Caching in the ORM

Every application is different, we could have models whose data change frequently and others that rarely change. Accessing database systems is often one of the most common bottlenecks in terms of performance. This is due to the complex connection/communication processes that PHP must do in each request to obtain data from the database. Therefore, if we want to achieve good performance we need to add some layers of caching where the application requires it.

This chapter explains the possible points where it is possible to implement caching to improve performance. The framework gives you the tools to implement the cache where you demand of it according to the architecture of your application.

Caching Resultsets

A well established technique to avoid the continuous access to the database is to cache resultsets that don’t change frequently using a system with faster access (usually memory).

When Phalcon\Mvc\Model requires a service to cache resultsets, it will request it to the Dependency Injector Container with the convention name “modelsCache”.

As Phalcon provides a component to cache any kind of data, we’ll explain how to integrate it with Models. First, you must register it as a service in the services container:

//Set the models cache service
$di->set('modelsCache', function() {

    //Cache data for one day by default
    $frontCache = new \Phalcon\Cache\Frontend\Data(array(
        "lifetime" => 86400
    ));

    //Memcached connection settings
    $cache = new \Phalcon\Cache\Backend\Memcache($frontCache, array(
        "host" => "localhost",
        "port" => "11211"
    ));

    return $cache;
});

You have complete control in creating and customizing the cache before being used by registering the service as an anonymous function. Once the cache setup is properly defined you could cache resultsets as follows:

// Get products without caching
$products = Products::find();

// Just cache the resultset. The cache will expire in 1 hour (3600 seconds)
$products = Products::find(array(
    "cache" => array("key" => "my-cache")
));

// Cache the resultset for only for 5 minutes
$products = Products::find(array(
    "cache" => array("key" => "my-cache", "lifetime" => 300)
));

// Using a custom cache
$products = Products::find(array("cache" => $myCache));

Caching could be also applied to resultsets generated using relationships:

// Query some post
$post = Post::findFirst();

// Get comments related to a post, also cache it
$comments = $post->getComments(array(
    "cache" => array("key" => "my-key")
));

// Get comments related to a post, setting lifetime
$comments = $post->getComments(array(
    "cache" => array("key" => "my-key", "lifetime" => 3600)
));

When a cached resultset needs to be invalidated, you can simply delete it from the cache using the previously specified key.

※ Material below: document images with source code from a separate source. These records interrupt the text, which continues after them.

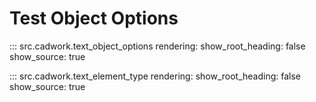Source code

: # Test Object Options

::: src.cadwork.text_object_options
    rendering:
        show_root_heading: false
        show_source: true

::: src.cadwork.text_element_type
    rendering:
        show_root_heading: false
        show_source: true
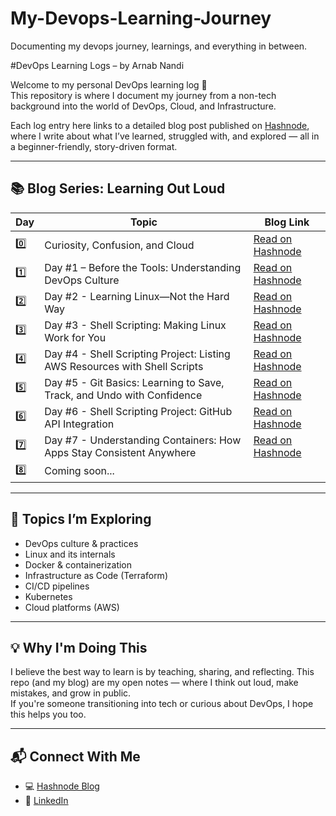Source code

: # My-Devops-Learning-Journey
Documenting my devops journey, learnings, and everything in between.

#DevOps Learning Logs – by Arnab Nandi

Welcome to my personal DevOps learning log 📘  
This repository is where I document my journey from a non-tech background into the world of DevOps, Cloud, and Infrastructure.

Each log entry here links to a detailed blog post published on [Hashnode](https://learning-out-loud-my-devops-journey.hashnode.dev), where I write about what I’ve learned, struggled with, and explored — all in a beginner-friendly, story-driven format.

---

## 📚 Blog Series: Learning Out Loud

| Day | Topic | Blog Link |
|-----|-------|-----------|
| 0️⃣ | Curiosity, Confusion, and Cloud | [Read on Hashnode](https://learning-out-loud-my-devops-journey.hashnode.dev/curiosity-confusion-and-cloud) |
| 1️⃣ | Day #1 – Before the Tools: Understanding DevOps Culture | [Read on Hashnode](https://learning-out-loud-my-devops-journey.hashnode.dev/day-1-before-the-tools-understanding-devops-culture) |
| 2️⃣ | Day #2 - Learning Linux—Not the Hard Way | [Read on Hashnode](https://learning-out-loud-my-devops-journey.hashnode.dev/day-2-learning-linuxnot-the-hard-way) |
| 3️⃣ | Day #3 - Shell Scripting: Making Linux Work for You | [Read on Hashnode](https://learning-out-loud-my-devops-journey.hashnode.dev/day-3-shell-scripting-making-linux-work-for-you) |
| 4️⃣ | Day #4 - Shell Scripting Project: Listing AWS Resources with Shell Scripts | [Read on Hashnode](https://learning-out-loud-my-devops-journey.hashnode.dev/day-4-shell-scripting-project-listing-aws-resources-with-shell-scripts) |
| 5️⃣ | Day #5 - Git Basics: Learning to Save, Track, and Undo with Confidence | [Read on Hashnode](https://learning-out-loud-my-devops-journey.hashnode.dev/day-5-git-basics-learning-to-save-track-and-undo-with-confidence) |
| 6️⃣ | Day #6 - Shell Scripting Project: GitHub API Integration | [Read on Hashnode](https://learning-out-loud-my-devops-journey.hashnode.dev/day-6-shell-scripting-project-github-api-integration) |
| 7️⃣ | Day #7 - Understanding Containers: How Apps Stay Consistent Anywhere | [Read on Hashnode](https://learning-out-loud-my-devops-journey.hashnode.dev/day-7-understanding-containers-how-apps-stay-consistent-anywhere) |
| 8️⃣ | Coming soon... |
---

## 🔧 Topics I’m Exploring
- DevOps culture & practices
- Linux and its internals
- Docker & containerization
- Infrastructure as Code (Terraform)
- CI/CD pipelines
- Kubernetes
- Cloud platforms (AWS)

---

## 💡 Why I'm Doing This

I believe the best way to learn is by teaching, sharing, and reflecting. This repo (and my blog) are my open notes — where I think out loud, make mistakes, and grow in public.  
If you're someone transitioning into tech or curious about DevOps, I hope this helps you too.

---

## 📬 Connect With Me

- 💻 [Hashnode Blog](https://learning-out-loud-my-devops-journey.hashnode.dev)
- 💼 [LinkedIn](www.linkedin.com/in/arnab-nandi-55232a236)



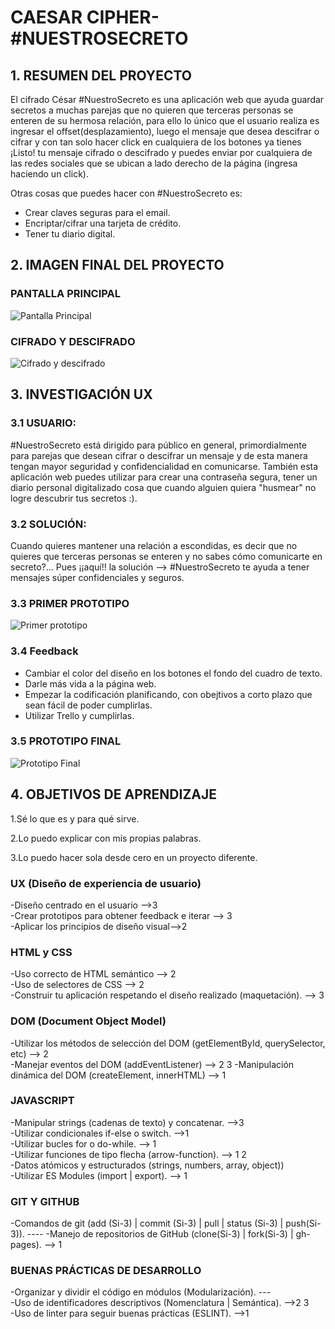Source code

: # CAESAR CIPHER-#NUESTROSECRETO

## 1. RESUMEN DEL PROYECTO

El cifrado César #NuestroSecreto es una aplicación web que ayuda guardar secretos
a muchas parejas que no quieren que terceras personas se enteren de su hermosa
relación, para ello lo único que el usuario realiza es ingresar el offset(desplazamiento),
luego el mensaje que desea descifrar o cifrar y con tan solo hacer click en cualquiera de los
botones ya tienes ¡Listo! tu mensaje cifrado o descifrado y puedes enviar por cualquiera
de las redes sociales que se ubican a lado derecho de la página (ingresa haciendo un click).

Otras cosas que puedes hacer con #NuestroSecreto es:

* Crear claves seguras para el email.
* Encriptar/cifrar una tarjeta de crédito.
* Tener tu diario digital.

## 2. IMAGEN FINAL DEL PROYECTO
### PANTALLA PRINCIPAL
![Pantalla Principal](pan1.png)

### CIFRADO Y DESCIFRADO
![Cifrado y descifrado](pan2.png)

## 3. INVESTIGACIÓN UX
### 3.1 USUARIO:
#NuestroSecreto está dirigido para público en general, primordialmente para parejas que desean cifrar o descifrar un mensaje y de esta manera tengan mayor seguridad y confidencialidad en comunicarse. También esta aplicación web puedes utilizar para crear una contraseña segura, tener un diario personal digitalizado cosa que cuando alguien quiera "husmear" no logre descubrir tus secretos :).

### 3.2 SOLUCIÓN:
Cuando quieres mantener una relación a escondidas, es decir que no quieres que terceras personas se enteren y no sabes cómo comunicarte en secreto?... Pues ¡¡aquí!! la solución --> #NuestroSecreto te ayuda a tener mensajes súper confidenciales y seguros.

### 3.3 PRIMER PROTOTIPO
![Primer prototipo](prototipo1.jpg)

### 3.4 Feedback
- Cambiar el color del diseño en los botones el fondo del cuadro de texto.
- Darle más vida a la página web.
- Empezar la codificación planificando, con obejtivos a corto plazo que sean fácil de poder cumplirlas.
- Utilizar Trello y cumplirlas.

### 3.5 PROTOTIPO FINAL
![Prototipo Final](prototipo2.PNG)

## 4. OBJETIVOS DE APRENDIZAJE
1.Sé lo que es y para qué sirve.

2.Lo puedo explicar con mis propias palabras.

3.Lo puedo hacer sola desde cero en un proyecto diferente.

### UX (Diseño de experiencia de usuario)
-Diseño centrado en el usuario -->3		
-Crear prototipos para obtener feedback e iterar --> 3			
-Aplicar los principios de diseño visual-->2

### HTML y CSS
-Uso correcto de HTML semántico -->	2		
-Uso de selectores de CSS --> 2		
-Construir tu aplicación respetando el diseño realizado (maquetación). --> 3

### DOM (Document Object Model)
-Utilizar los métodos de selección del DOM (getElementById, querySelector, etc) --> 2			
-Manejar eventos del DOM (addEventListener) --> 2 3	
-Manipulación dinámica del DOM (createElement, innerHTML) --> 1

### JAVASCRIPT
-Manipular strings (cadenas de texto) y concatenar. -->3			
-Utilizar condicionales if-else o switch. -->1			
-Utilizar bucles for o do-while. --> 1		
-Utilizar funciones de tipo flecha (arrow-function). --> 1 2			
-Datos atómicos y estructurados (strings, numbers, array, object))		
-Utilizar ES Modules (import | export). --> 1

### GIT Y GITHUB
-Comandos de git (add (Si-3) | commit (Si-3) | pull | status (Si-3) | push(Si-3)).	----
-Manejo de repositorios de GitHub (clone(Si-3) | fork(Si-3) | gh-pages). --> 1

### BUENAS PRÁCTICAS DE DESARROLLO
-Organizar y dividir el código en módulos (Modularización). ---			
-Uso de identificadores descriptivos (Nomenclatura | Semántica). -->2 3			
-Uso de linter para seguir buenas prácticas (ESLINT). -->1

Note that not all resultsets must be cached. Results that change very frequently should not be cached since they are invalidated very quickly and caching in that case impacts performance. Additionally, large datasets that do not change frequently could be cached, but that is a decision that the developer has to make based on the available caching mechanism and whether the performance impact to simply retrieve that data in the first place is acceptable.

Overriding find/findFirst

As seen above, these methods are available in models that inherit Phalcon\Mvc\Model:

class Robots extends Phalcon\Mvc\Model
{

    public static function find($parameters=null)
    {
        return parent::find($parameters);
    }

    public static function findFirst($parameters=null)
    {
        return parent::findFirst($parameters);
    }

}

By doing this, you’re intercepting all the calls to these methods, this way, you can add a cache layer or run the query if there is no cache. For example, a very basic cache implementation, uses a static property to avoid that a record would be queried several times in a same request:

class Robots extends Phalcon\Mvc\Model
{

    protected static $_cache = array();

    /**
     * Implement a method that returns a string key based
     * on the query parameters
     */
    protected static function _createKey($parameters)
    {
        $uniqueKey = array();
        foreach ($parameters as $key => $value) {
            if (is_scalar($value)) {
                $uniqueKey[] = $key . ':' . $value;
            } else {
                if (is_array($value)) {
                    $uniqueKey[] = $key . ':[' . self::_createKey($value) .']';
                }
            }
        }
        return join(',', $uniqueKey);
    }

    public static function find($parameters=null)
    {

        //Create an unique key based on the parameters
        $key = self::_createKey($parameters);

        if (!isset(self::$_cache[$key])) {
            //Store the result in the memory cache
            self::$_cache[$key] = parent::find($parameters);
        }

        //Return the result in the cache
        return self::$_cache[$key];
    }

    public static function findFirst($parameters=null)
    {
        // ...
    }

}

Access the database is several times slower than calculate a cache key, you’re free in implement the key generation strategy you find better for your needs. Note that a good key avoids collisions as much as possible, this means that different keys returns unrelated records to the find parameters.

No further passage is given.